To store, I let the vegan baked pasta cool completely before refrigerating in an airtight container for up to four days.
How do I reheat leftovers?
For leftovers that are stored in the fridge, I pop them into the microwave or back on the stovetop and warm slowly.
If vegan baked pasta leftovers are frozen, I let them thaw overnight in the refrigerator and then pop them into the microwave or back on the stovetop and warm slowly.
Can I freeze this vegan pasta bake?
Yes! That is one of the best parts about this vegan baked pasta. It’s an easy freezer friendly meal, which means it is a great option for a meal prep lunches or dinners! I love to have it ready to go when I need to just pull a dinner out of the freezer and heat it up quick.
I let the vegan pasta bake cool, then pop it into an airtight container and store in the freezer for up to 3 months.
Looking for more gluten free recipes?
If you make this recipe and enjoyed it, I would really appreciate a review! You can find me on Instagram, Facebook, Tik Tok and Pinterest. Purchase my cookbook Easy Allergy Free Cooking. Join my exclusive weeknight meal plan group for 5 weekly 30-minute dinner recipes. The weeknight meal plan also has an accompanying podcast as well! I would love for you to follow along!
Vegan Baked Pasta (Gluten free)
Ingredients
- 2 cups gluten-free pasta
- 1 cup oat milk
- ½ cup reserved pasta water
- 1 cup vegan parmesan cheese grated
- 2 tablespoons vegan butter
- Salt and pepper to taste
- ¼ cup vegan mozzarella cheese shredded
- 1 cup fresh spinach roughly chopped
- 2 vegan sausages cooked
Instructions
- Cook the Pasta: Bring a large pot of salted water to a rolling boil. Add the gluten-free pasta and cook according to the package directions, aiming for al dente. Reserve ½ cup of the pasta water before draining. Drain the pasta and set aside.
- Create the Creamy Sauce: While the pasta is cooking, prepare the sauce. In a medium saucepan over low heat, combine the oat milk, reserved pasta water, vegan butter, and vegan parmesan cheese. Season generously with freshly cracked black pepper. Stir constantly until the cheese is melted and the sauce begins to thicken slightly, about 5-7 minutes. Be careful not to let the sauce boil.

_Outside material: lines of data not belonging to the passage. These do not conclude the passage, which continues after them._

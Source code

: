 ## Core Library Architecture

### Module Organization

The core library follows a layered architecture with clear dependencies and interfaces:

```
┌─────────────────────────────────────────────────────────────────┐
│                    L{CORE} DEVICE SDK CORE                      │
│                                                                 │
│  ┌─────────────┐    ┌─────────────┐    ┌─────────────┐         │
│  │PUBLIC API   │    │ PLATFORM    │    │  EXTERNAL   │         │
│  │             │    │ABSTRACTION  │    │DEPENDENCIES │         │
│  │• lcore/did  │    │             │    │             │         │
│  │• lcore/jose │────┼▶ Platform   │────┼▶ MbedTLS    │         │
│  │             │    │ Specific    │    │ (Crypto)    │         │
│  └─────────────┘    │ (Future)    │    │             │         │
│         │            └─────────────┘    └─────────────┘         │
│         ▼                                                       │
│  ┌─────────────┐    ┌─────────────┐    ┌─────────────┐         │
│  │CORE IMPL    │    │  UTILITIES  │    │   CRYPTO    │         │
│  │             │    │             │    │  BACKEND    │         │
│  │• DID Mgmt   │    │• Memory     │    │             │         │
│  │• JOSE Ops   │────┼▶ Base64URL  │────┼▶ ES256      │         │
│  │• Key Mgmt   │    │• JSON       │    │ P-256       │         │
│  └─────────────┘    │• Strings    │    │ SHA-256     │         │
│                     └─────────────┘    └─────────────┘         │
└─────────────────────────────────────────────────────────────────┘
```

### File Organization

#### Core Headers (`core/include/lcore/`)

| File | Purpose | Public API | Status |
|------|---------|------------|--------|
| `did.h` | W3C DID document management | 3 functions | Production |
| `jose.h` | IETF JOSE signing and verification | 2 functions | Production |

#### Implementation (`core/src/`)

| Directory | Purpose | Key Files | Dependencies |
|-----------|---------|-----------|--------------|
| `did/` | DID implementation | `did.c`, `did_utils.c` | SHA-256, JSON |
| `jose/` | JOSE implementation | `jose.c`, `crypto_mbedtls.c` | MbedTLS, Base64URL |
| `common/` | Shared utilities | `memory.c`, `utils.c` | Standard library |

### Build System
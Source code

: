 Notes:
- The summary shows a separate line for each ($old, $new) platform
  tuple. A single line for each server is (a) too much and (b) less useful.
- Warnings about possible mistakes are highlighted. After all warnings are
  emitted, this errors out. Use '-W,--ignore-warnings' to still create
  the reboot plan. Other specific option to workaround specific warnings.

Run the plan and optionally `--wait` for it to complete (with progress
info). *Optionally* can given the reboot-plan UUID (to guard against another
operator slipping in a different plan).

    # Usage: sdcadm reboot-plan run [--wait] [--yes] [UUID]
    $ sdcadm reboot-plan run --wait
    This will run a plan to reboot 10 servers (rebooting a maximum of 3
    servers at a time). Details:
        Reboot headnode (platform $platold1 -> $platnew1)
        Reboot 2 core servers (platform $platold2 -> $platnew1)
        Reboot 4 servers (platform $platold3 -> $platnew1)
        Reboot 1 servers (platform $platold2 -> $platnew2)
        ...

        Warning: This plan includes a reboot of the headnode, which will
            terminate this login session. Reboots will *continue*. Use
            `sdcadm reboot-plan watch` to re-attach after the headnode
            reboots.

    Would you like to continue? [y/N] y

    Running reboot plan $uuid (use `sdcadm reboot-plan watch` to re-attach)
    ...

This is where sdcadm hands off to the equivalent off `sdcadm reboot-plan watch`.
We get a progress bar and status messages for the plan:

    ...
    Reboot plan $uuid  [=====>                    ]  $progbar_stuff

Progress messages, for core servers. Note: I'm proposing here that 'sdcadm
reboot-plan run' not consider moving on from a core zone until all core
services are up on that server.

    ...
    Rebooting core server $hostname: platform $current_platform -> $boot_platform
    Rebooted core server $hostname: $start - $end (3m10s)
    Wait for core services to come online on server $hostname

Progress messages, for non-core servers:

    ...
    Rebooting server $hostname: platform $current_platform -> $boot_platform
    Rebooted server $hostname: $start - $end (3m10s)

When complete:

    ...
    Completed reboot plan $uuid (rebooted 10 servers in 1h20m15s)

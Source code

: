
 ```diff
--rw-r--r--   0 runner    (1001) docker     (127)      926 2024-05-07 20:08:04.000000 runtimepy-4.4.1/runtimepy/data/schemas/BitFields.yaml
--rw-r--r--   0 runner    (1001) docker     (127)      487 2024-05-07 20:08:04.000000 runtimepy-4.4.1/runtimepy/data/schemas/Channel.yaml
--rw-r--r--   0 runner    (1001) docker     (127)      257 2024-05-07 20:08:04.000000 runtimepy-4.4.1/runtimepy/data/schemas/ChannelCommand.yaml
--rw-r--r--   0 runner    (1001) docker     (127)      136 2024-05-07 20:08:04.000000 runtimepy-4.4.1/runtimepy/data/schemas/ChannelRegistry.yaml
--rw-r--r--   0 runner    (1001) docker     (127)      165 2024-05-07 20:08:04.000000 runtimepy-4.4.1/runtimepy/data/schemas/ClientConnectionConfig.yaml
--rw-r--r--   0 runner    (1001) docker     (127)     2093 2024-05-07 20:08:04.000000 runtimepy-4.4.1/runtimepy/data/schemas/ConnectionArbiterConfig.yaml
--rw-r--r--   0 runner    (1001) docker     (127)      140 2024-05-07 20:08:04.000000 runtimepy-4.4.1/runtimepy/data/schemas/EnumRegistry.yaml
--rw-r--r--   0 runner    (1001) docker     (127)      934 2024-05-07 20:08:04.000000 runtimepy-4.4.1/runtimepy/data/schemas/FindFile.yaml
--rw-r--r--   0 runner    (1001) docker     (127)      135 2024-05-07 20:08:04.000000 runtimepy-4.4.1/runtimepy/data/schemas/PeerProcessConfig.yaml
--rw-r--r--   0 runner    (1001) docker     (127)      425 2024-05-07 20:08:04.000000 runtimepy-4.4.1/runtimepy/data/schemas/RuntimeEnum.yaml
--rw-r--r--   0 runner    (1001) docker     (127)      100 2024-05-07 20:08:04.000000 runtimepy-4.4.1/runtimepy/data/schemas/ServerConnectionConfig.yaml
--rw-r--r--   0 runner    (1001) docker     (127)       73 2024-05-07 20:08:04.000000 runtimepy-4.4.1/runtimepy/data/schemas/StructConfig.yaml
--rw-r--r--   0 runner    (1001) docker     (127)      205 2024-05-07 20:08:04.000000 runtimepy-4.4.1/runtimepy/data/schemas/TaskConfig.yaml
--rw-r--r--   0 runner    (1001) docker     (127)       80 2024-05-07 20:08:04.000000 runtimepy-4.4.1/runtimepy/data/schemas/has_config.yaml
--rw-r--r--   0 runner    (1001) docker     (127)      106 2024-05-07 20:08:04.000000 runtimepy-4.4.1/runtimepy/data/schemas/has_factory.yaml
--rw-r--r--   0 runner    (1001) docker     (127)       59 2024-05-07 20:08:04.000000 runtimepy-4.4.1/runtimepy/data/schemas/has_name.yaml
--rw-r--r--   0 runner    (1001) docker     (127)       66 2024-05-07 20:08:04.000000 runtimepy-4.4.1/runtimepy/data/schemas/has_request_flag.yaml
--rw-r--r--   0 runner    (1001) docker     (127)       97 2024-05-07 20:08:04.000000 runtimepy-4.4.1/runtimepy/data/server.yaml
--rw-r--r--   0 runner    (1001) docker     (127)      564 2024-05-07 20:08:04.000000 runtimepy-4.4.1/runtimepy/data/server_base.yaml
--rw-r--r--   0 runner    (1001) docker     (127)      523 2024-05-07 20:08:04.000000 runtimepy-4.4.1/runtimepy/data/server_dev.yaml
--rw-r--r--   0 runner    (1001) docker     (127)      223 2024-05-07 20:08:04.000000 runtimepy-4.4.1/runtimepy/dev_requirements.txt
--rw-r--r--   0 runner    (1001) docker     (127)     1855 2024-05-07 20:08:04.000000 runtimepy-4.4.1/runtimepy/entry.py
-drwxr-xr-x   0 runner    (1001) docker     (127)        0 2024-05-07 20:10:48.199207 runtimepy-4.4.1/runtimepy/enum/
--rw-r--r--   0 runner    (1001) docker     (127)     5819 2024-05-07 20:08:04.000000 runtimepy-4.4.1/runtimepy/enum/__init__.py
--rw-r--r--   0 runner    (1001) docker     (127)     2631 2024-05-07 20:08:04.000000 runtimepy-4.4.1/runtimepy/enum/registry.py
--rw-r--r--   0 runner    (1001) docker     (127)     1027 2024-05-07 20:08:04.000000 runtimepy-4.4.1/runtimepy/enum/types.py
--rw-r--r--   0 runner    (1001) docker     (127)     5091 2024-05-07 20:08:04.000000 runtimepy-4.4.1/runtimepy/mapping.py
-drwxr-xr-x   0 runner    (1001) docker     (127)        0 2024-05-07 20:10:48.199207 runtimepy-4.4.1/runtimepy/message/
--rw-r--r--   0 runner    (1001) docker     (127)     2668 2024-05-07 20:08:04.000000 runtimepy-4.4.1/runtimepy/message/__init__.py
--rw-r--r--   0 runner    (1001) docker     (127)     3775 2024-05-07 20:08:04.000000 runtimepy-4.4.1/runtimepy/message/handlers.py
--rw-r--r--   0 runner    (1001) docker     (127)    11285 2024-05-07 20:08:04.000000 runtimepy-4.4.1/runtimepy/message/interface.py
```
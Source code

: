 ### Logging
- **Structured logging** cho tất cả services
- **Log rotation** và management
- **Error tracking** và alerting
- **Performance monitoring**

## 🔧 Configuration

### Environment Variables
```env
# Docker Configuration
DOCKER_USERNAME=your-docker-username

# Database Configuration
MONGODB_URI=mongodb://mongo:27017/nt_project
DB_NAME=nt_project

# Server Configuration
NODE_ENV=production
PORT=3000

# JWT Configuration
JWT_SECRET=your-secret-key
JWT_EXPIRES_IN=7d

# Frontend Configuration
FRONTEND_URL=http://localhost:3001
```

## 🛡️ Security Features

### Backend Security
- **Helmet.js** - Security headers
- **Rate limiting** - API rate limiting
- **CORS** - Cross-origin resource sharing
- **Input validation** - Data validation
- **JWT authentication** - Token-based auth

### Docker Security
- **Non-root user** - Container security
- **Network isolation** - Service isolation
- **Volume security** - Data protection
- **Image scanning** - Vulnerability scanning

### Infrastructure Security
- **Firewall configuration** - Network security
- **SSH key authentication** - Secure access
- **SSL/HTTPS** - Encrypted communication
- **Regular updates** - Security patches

- Assemble the Dish: Add the cooked pasta, sliced vegan sausage, and chopped spinach to the saucepan with the creamy sauce. Stir gently to combine, ensuring all the pasta is coated in the sauce.
- Bake to Perfection: Transfer the pasta mixture to a baking dish (a 9×13 inch dish works well). Sprinkle the shredded vegan mozzarella cheese evenly over the top.
- Bake: Preheat your oven to 350°F (175°C). Bake the pasta for 15-20 minutes, or until the mozzarella cheese is melted, bubbly, and lightly golden brown. The spinach should be wilted and the sauce should be nicely heated through.
- Serve: Let the pasta cool slightly before serving.